Field Sobriety Tests: What do they prove?

The DUI field is full of psuedo-science. When I say that, I mean that there are many elements of a DUI prosecution case that sounds scientific, when in fact it is not, because it has not been reviewed or conceived using the proper scientific methods to ensure reliability and validity.

One such aspect is what is called “standardized field sobriety testing.” You know, standing on one leg or touching your finger to your nose. Or repeating the alphabet from G to T. Or picking up coins from the ground.

If these tests were in fact scientific, we would know the answers to the following questions: Do intoxicated people test differently, under the same testing conditions, from people who are sober? Can these results be replicated if the same people are tested by different officers?

In fact, there has been very little research in this area. We don’t know the answers to these questions. Many field tests were created by police officers on the road and have been passed down over the years from one generation to the next as if they had some validity. Only three field tests have been approved by the NHTSA for DUI detection: the one leg stand, the walk and turn and the horizontal gaze nystagmus. But even those three tests have not been properly vetted, and they have large margins of error.

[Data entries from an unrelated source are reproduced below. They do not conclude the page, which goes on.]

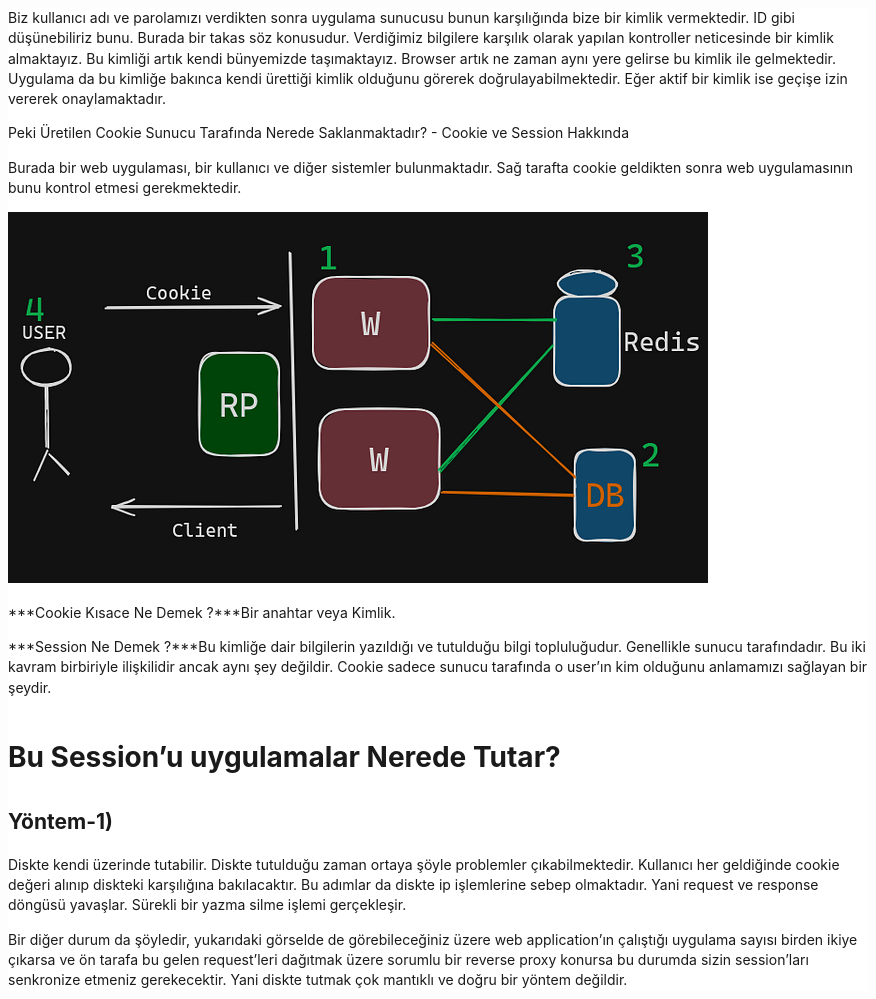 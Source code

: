Biz kullanıcı adı ve parolamızı verdikten sonra uygulama sunucusu bunun karşılığında bize bir kimlik vermektedir. ID gibi düşünebiliriz bunu. Burada bir takas söz konusudur. Verdiğimiz bilgilere karşılık olarak yapılan kontroller neticesinde bir kimlik almaktayız. Bu kimliği artık kendi bünyemizde taşımaktayız. Browser artık ne zaman aynı yere gelirse bu kimlik ile gelmektedir. Uygulama da bu kimliğe bakınca kendi ürettiği kimlik olduğunu görerek doğrulayabilmektedir. Eğer aktif bir kimlik ise geçişe izin vererek onaylamaktadır.

Peki Üretilen Cookie Sunucu Tarafında Nerede Saklanmaktadır? - Cookie ve Session Hakkında

Burada bir web uygulaması, bir kullanıcı ve diğer sistemler bulunmaktadır. Sağ tarafta cookie geldikten sonra web uygulamasının bunu kontrol etmesi gerekmektedir.

![Untitled](0x03%20452c28b29ec0467283e5b06561ae63be/Untitled%201.png)

***Cookie Kısace Ne Demek ?***Bir anahtar veya Kimlik.

***Session Ne Demek ?***Bu kimliğe dair bilgilerin yazıldığı ve tutulduğu bilgi topluluğudur. Genellikle sunucu tarafındadır. Bu iki kavram birbiriyle ilişkilidir ancak aynı şey değildir. Cookie sadece sunucu tarafında o user’ın kim olduğunu anlamamızı sağlayan bir şeydir.

# **Bu Session’u uygulamalar Nerede Tutar?**

## **Yöntem-1)**

Diskte kendi üzerinde tutabilir. Diskte tutulduğu zaman ortaya şöyle problemler çıkabilmektedir. Kullanıcı her geldiğinde cookie değeri alınıp diskteki karşılığına bakılacaktır. Bu adımlar da diskte ip işlemlerine sebep olmaktadır. Yani request ve response döngüsü yavaşlar. Sürekli bir yazma silme işlemi gerçekleşir.

Bir diğer durum da şöyledir, yukarıdaki görselde de görebileceğiniz üzere web application’ın çalıştığı uygulama sayısı birden ikiye çıkarsa ve ön tarafa bu gelen request’leri dağıtmak üzere sorumlu bir reverse proxy konursa bu durumda sizin session’ları senkronize etmeniz gerekecektir. Yani diskte tutmak çok mantıklı ve doğru bir yöntem değildir.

In addition, officers are typically trained in field sobriety testing during a one week long crash course in it, and they only get occasional refresher courses, if at all. Once they are out on the road, their testing methods are not reviewed for quality control to ensure that they are being administered properly. It is not unusual for officers to start changing the tests to add their own personal twists when these are supposed to be standardized tests.